Nearly 90 years after its proposed existence, the neutrino remains

largely mysterious and elusive. We don't know if matter neutrinos 

behave differently than antimatter neutrinos, we don't know which of

the neutrinos is heaviest, and we don't know how many types of

neutrinos there are.

The MiniBooNE short-baseline neutrino experiment has recently reported

a significant (4.5sigma) excess of electron-neutrino- like events in an

originally muon-neutrino beam. An oscillation interpretation of this

data would require at least four neutrino types and indicate new

physics beyond the three neutrino paradigm. MiniBooNE is not alone in

its anomalous observations of possible new neutrino mixing, as there

may be hints from other experiments as well. This talk will discuss

the recent MiniBooNE result, possible non-neutrino interpretations,

and prospects for future accelerator-based measurements.
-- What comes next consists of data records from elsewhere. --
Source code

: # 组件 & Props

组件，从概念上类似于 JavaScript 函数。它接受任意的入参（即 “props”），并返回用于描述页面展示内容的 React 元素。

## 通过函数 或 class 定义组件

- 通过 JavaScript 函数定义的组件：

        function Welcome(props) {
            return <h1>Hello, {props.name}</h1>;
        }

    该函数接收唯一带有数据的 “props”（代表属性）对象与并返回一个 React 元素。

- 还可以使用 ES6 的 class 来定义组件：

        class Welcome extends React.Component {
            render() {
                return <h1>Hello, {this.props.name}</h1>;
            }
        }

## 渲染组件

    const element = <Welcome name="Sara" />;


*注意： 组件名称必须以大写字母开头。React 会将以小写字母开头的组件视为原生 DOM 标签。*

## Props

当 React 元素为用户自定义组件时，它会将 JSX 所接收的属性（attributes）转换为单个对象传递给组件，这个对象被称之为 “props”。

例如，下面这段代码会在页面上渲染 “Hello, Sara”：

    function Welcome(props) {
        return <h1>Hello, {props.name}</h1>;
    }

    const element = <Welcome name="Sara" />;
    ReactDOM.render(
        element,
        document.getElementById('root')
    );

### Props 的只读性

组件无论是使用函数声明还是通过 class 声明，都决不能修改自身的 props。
In

particular, Fermilab's Short-Baseline Neutrino (SBN) and the J-PARC

Sterile Neutrino Search at the J-PARC Spallation Neutron Source

(JSNS2) experiments will directly address these anomalies in the next

few years.

Along with discussing the recent MiniBooNE results and introducing SBN

and JSNS2, I will touch on the first measurement of the 236 MeV kaon

decay-at-rest neutrino, recently performed with MiniBooNE. The

significance of this and future studies, in terms of elucidating both

the neutrino-nucleus interaction and oscillations, will be emphasized.